→ **Activity**: Return all records exactly. Nothing may be added.

→ **Available records**:
-- -- --
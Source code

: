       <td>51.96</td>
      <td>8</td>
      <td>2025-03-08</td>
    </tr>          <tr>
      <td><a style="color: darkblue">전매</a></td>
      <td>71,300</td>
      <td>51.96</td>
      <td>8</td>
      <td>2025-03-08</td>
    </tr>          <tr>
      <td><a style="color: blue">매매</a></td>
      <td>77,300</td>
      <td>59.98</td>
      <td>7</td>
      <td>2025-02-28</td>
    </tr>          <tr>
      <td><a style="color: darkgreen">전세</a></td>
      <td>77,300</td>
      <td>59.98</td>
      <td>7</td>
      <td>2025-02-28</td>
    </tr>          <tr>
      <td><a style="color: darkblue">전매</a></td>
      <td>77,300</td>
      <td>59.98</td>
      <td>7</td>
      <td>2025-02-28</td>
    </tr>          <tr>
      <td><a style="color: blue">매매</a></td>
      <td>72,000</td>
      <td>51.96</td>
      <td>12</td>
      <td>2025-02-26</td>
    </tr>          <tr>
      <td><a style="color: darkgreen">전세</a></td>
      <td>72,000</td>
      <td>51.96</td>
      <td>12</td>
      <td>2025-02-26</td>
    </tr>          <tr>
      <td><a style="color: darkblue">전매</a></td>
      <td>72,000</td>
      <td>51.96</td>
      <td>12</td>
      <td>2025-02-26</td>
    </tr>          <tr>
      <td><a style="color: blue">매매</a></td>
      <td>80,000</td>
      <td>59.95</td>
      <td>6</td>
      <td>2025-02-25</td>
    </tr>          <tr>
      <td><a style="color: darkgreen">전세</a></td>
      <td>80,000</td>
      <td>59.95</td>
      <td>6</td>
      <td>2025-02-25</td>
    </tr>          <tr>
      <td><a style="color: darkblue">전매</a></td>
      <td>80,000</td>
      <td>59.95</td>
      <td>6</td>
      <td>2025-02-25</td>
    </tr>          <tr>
-- -- --
→ **Task result**:
Source code

:       <td>51.96</td>
      <td>8</td>
      <td>2025-03-08</td>
    </tr>          <tr>
      <td><a style="color: darkblue">전매</a></td>
      <td>71,300</td>
      <td>51.96</td>
      <td>8</td>
      <td>2025-03-08</td>
    </tr>          <tr>
      <td><a style="color: blue">매매</a></td>
      <td>77,300</td>
      <td>59.98</td>
      <td>7</td>
      <td>2025-02-28</td>
    </tr>          <tr>
      <td><a style="color: darkgreen">전세</a></td>
      <td>77,300</td>
      <td>59.98</td>
      <td>7</td>
      <td>2025-02-28</td>
    </tr>          <tr>
      <td><a style="color: darkblue">전매</a></td>
      <td>77,300</td>
      <td>59.98</td>
      <td>7</td>
      <td>2025-02-28</td>
    </tr>          <tr>
      <td><a style="color: blue">매매</a></td>
      <td>72,000</td>
      <td>51.96</td>
      <td>12</td>
      <td>2025-02-26</td>
    </tr>          <tr>
      <td><a style="color: darkgreen">전세</a></td>
      <td>72,000</td>
      <td>51.96</td>
      <td>12</td>
      <td>2025-02-26</td>
    </tr>          <tr>
      <td><a style="color: darkblue">전매</a></td>
      <td>72,000</td>
      <td>51.96</td>
      <td>12</td>
      <td>2025-02-26</td>
    </tr>          <tr>
      <td><a style="color: blue">매매</a></td>
      <td>80,000</td>
      <td>59.95</td>
      <td>6</td>
      <td>2025-02-25</td>
    </tr>          <tr>
      <td><a style="color: darkgreen">전세</a></td>
      <td>80,000</td>
      <td>59.95</td>
      <td>6</td>
      <td>2025-02-25</td>
    </tr>          <tr>
      <td><a style="color: darkblue">전매</a></td>
      <td>80,000</td>
      <td>59.95</td>
      <td>6</td>
      <td>2025-02-25</td>
    </tr>          <tr>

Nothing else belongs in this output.